**What you will do**
Within the records, how many lines hold the word "Output"? State that number alone.

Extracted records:
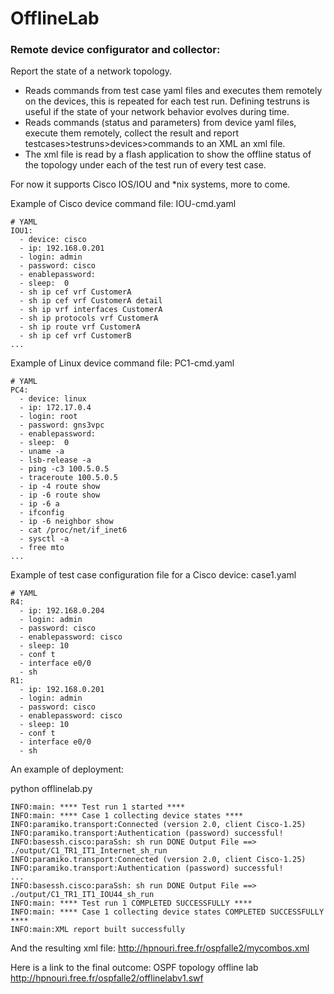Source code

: # OfflineLab
### Remote device configurator and collector: 

Report the state of a network topology.

 - Reads commands from test case yaml files and executes them remotely on the devices, this is repeated for each test run. Defining testruns is useful if the state of your network behavior evolves during time.
 - Reads commands (status and parameters) from device yaml files, execute them remotely, collect the result and report testcases>testruns>devices>commands to an XML an xml file.
 - The xml file is read by a flash application to show the offline status of the topology under each of the test run of every test case.

For now it supports Cisco IOS/IOU and *nix systems, more to come.

Example of Cisco device command file: IOU-cmd.yaml

    # YAML
    IOU1:
      - device: cisco
      - ip: 192.168.0.201
      - login: admin
      - password: cisco
      - enablepassword: 
      - sleep:  0
      - sh ip cef vrf CustomerA
      - sh ip cef vrf CustomerA detail
      - sh ip vrf interfaces CustomerA
      - sh ip protocols vrf CustomerA
      - sh ip route vrf CustomerA
      - sh ip cef vrf CustomerB
    ...

Example of Linux device command file: PC1-cmd.yaml

    # YAML
    PC4:
      - device: linux
      - ip: 172.17.0.4
      - login: root
      - password: gns3vpc
      - enablepassword:
      - sleep:  0
      - uname -a
      - lsb-release -a
      - ping -c3 100.5.0.5
      - traceroute 100.5.0.5
      - ip -4 route show
      - ip -6 route show
      - ip -6 a
      - ifconfig
      - ip -6 neighbor show
      - cat /proc/net/if_inet6
      - sysctl -a
      - free mto
    ...

Example of test case configuration file for a Cisco device: case1.yaml

    # YAML
    R4:
      - ip: 192.168.0.204
      - login: admin
      - password: cisco
      - enablepassword: cisco
      - sleep: 10
      - conf t
      - interface e0/0
      - sh
    R1:
      - ip: 192.168.0.201
      - login: admin
      - password: cisco
      - enablepassword: cisco
      - sleep: 10
      - conf t
      - interface e0/0
      - sh


An example of deployment:

python offlinelab.py

    INFO:main: **** Test run 1 started ****
    INFO:main: **** Case 1 collecting device states ****
    INFO:paramiko.transport:Connected (version 2.0, client Cisco-1.25)
    INFO:paramiko.transport:Authentication (password) successful!
    INFO:basessh.cisco:paraSsh: sh run DONE Output File ==> ./output/C1_TR1_IT1_Internet_sh_run
    INFO:paramiko.transport:Connected (version 2.0, client Cisco-1.25)
    INFO:paramiko.transport:Authentication (password) successful!
    ...
    INFO:basessh.cisco:paraSsh: sh run DONE Output File ==> ./output/C1_TR1_IT1_IOU44_sh_run
    INFO:main: **** Test run 1 COMPLETED SUCCESSFULLY ****
    INFO:main: **** Case 1 collecting device states COMPLETED SUCCESSFULLY ****
    INFO:main:XML report built successfully

And the resulting xml file: http://hpnouri.free.fr/ospfalle2/mycombos.xml

Here is a link to the final outcome: OSPF topology offline lab http://hpnouri.free.fr/ospfalle2/offlinelabv1.swf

**Answer to this exercise**
2